WORK TASK: Within the listing that follows, state how many lines include the word "selecting"; write only that number.

====== DATA SUPPLIED ======

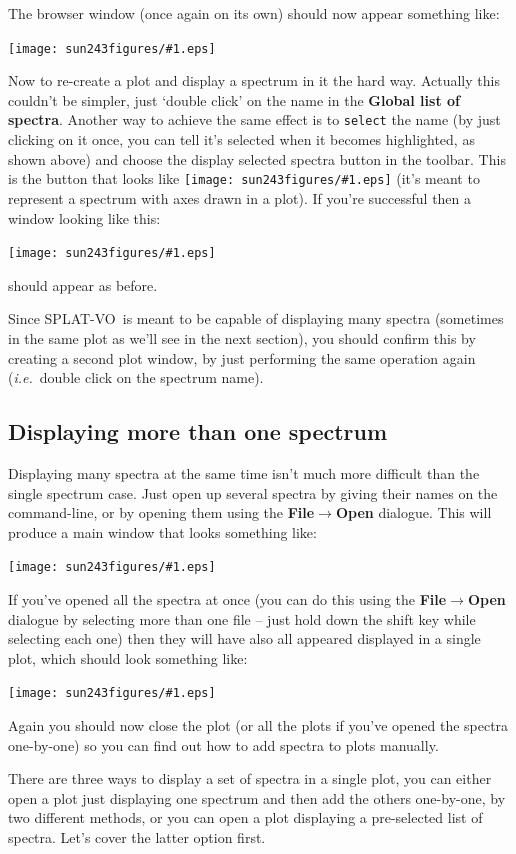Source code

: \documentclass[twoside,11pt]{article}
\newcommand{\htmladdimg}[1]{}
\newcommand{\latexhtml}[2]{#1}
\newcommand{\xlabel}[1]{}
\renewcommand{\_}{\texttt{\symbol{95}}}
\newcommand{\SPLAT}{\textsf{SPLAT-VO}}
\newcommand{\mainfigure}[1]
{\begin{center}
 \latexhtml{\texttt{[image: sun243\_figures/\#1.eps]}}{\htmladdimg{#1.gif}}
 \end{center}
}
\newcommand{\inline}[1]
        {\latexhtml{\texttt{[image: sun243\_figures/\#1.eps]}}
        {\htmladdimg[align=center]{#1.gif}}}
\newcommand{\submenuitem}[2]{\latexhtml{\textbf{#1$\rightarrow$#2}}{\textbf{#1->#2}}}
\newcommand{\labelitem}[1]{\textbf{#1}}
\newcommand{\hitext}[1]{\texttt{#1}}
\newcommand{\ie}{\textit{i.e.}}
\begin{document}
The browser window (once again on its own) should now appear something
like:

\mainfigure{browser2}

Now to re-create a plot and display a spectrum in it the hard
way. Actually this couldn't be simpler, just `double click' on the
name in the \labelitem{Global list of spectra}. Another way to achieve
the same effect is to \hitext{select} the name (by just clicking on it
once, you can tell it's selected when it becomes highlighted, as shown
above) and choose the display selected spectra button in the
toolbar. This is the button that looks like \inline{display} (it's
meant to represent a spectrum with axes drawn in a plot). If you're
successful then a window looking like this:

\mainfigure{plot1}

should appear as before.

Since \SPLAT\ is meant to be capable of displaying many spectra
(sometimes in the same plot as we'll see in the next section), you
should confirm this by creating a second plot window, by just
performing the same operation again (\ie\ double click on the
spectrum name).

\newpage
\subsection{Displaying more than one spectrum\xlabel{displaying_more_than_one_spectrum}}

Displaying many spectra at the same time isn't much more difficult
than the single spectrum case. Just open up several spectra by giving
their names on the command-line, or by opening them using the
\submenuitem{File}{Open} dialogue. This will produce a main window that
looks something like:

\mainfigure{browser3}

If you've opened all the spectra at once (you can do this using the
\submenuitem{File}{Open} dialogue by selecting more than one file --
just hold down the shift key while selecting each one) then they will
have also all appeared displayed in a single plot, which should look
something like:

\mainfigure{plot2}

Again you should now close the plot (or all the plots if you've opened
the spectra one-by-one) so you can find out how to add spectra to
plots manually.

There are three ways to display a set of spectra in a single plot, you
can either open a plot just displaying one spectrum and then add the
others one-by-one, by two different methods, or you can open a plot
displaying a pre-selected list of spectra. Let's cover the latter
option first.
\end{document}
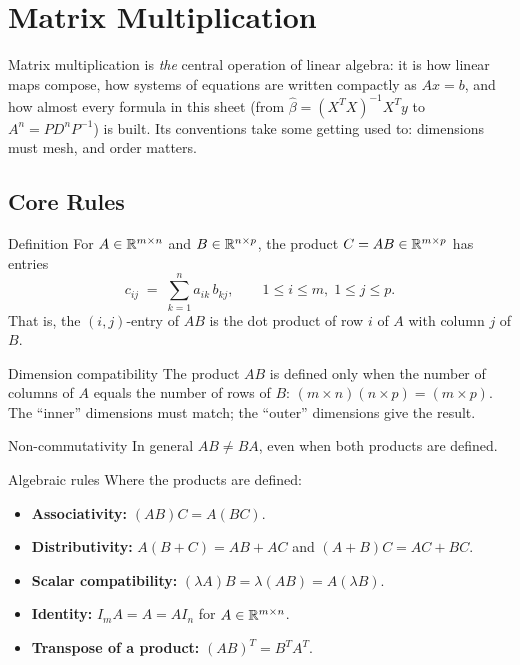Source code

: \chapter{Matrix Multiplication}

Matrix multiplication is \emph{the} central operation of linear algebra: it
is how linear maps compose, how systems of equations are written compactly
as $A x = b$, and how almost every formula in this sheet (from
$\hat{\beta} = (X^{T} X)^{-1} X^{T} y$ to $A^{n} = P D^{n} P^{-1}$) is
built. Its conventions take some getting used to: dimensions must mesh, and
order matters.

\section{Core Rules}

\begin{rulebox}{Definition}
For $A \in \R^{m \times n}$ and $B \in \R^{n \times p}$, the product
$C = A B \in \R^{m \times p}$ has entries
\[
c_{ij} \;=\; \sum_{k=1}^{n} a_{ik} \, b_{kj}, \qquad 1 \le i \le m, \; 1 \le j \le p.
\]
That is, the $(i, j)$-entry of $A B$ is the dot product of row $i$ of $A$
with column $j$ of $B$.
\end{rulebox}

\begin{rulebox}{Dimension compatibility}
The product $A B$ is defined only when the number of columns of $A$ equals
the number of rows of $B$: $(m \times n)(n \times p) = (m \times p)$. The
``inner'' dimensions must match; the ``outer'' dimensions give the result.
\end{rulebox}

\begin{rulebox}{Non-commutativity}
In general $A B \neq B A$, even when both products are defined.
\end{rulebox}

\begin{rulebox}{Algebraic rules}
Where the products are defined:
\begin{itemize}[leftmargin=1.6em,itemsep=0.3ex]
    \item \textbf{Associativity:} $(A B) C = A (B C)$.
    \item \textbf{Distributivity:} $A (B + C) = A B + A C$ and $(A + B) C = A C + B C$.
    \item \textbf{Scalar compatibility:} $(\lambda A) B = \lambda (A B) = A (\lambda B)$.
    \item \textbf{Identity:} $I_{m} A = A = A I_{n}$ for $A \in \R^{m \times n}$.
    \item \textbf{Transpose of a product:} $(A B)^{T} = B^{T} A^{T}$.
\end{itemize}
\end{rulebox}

======

WRITTEN ANSWER: 2